[Stored data entries]
------------------------------------

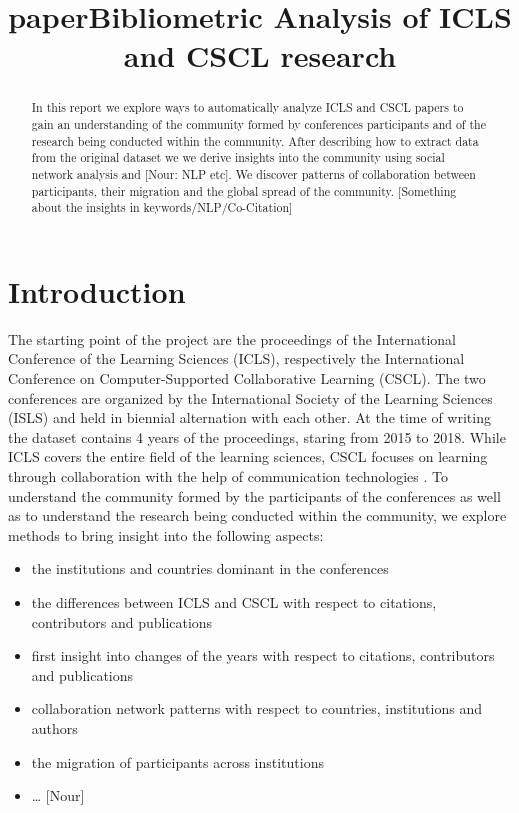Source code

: \documentclass[journal,twocolumn]{IEEEtran}
\title{paper}
\providecommand{\tightlist}{%
      \setlength{\itemsep}{0pt}\setlength{\parskip}{0pt}}
\begin{document}
    
    
    
\renewcommand{\figurename}{Figure}
\captionsetup{labelformat=simple}\title{Bibliometric Analysis of ICLS and CSCL research}
\author{\par
}
\maketitle

    
    

    

\begin{abstract}
    In this report we explore ways to automatically analyze ICLS and CSCL
papers to gain an understanding of the community formed by conferences
participants and of the research being conducted within the community.
After describing how to extract data from the original dataset we we
derive insights into the community using social network analysis and
{[}Nour: NLP etc{]}. We discover patterns of collaboration between
participants, their migration and the global spread of the community.
{[}Something about the insights in keywords/NLP/Co-Citation{]}
\end{abstract}
    \hypertarget{introduction}{%
\section{Introduction}\label{introduction}}

The starting point of the project are the proceedings of the
International Conference of the Learning Sciences (ICLS), respectively
the International Conference on Computer-Supported Collaborative
Learning (CSCL). The two conferences are organized by the International
Society of the Learning Sciences (ISLS) and held in biennial alternation
with each other. At the time of writing the dataset contains 4 years of
the proceedings, staring from 2015 to 2018. While ICLS covers the entire
field of the learning sciences, CSCL focuses on learning through
collaboration with the help of communication technologies \cite{ICLS}.
To understand the community formed by the participants of the
conferences as well as to understand the research being conducted within
the community, we explore methods to bring insight into the following
aspects:

\begin{itemize}
\tightlist
\item
  the institutions and countries dominant in the conferences
\item
  the differences between ICLS and CSCL with respect to citations,
  contributors and publications
\item
  first insight into changes of the years with respect to citations,
  contributors and publications
\item
  collaboration network patterns with respect to countries, institutions
  and authors
\item
  the migration of participants across institutions
\item
  \ldots{} {[}Nour{]}
\end{itemize}
\end{document}
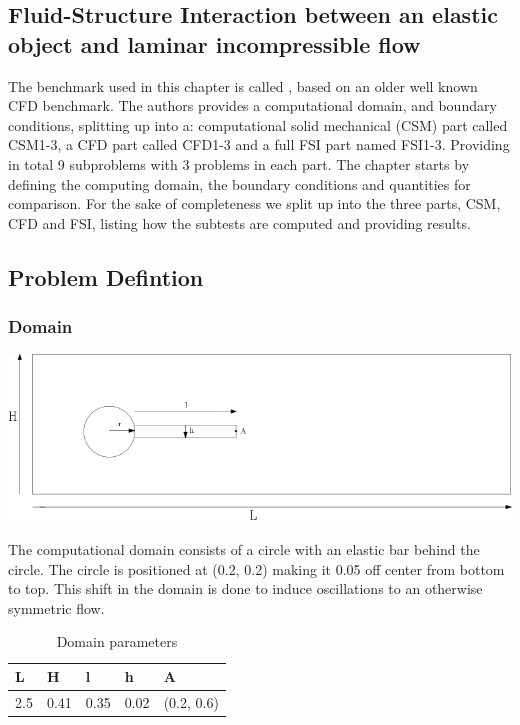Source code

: \subsection{Fluid-Structure Interaction between an elastic object and laminar incompressible flow} \label{sec:HronTurek}
The benchmark used in this chapter is called  \cite{Hron2006a}, based on an older well known CFD benchmark\cite{Turek1996}. 
The authors provides a computational domain, and boundary conditions, splitting up into a: computational solid mechanical (CSM) part called CSM1-3, a CFD part called CFD1-3 and a full FSI part named FSI1-3. Providing in total 9 subproblems with 3 problems in each part. The chapter starts by defining the computing domain, the boundary conditions and quantities for comparison. For the sake of completeness we split up into the three parts, CSM, CFD and FSI, listing how the subtests are computed and providing results.

\subsection*{Problem Defintion}
\subsubsection*{Domain}
\begin{center}
\includegraphics[scale=0.4]{./Verification_Validation/Hron_Turek/Domain_drawing.png}
\end{center}

The computational domain consists of a circle with an elastic bar behind the circle. The circle is positioned at (0.2, 0.2) making it 0.05 off center from bottom to top. This shift in the domain is done to induce oscillations to an otherwise symmetric flow.
\begin{table}[H]
\centering
\caption{Domain parameters}
\label{my-label}
\begin{tabular}{|l|l|l|l|l|}
\hline
L & H & l & h & A \\ \hline
2.5 & 0.41 & 0.35 & 0.02 & (0.2, 0.6) \\ \hline
\end{tabular}
\end{table}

------------------------------------

Assigned task
Extract all lines of the records above that include "patterns".

Completed task
{[}Nour: NLP etc{]}. We discover patterns of collaboration between
  collaboration network patterns with respect to countries, institutions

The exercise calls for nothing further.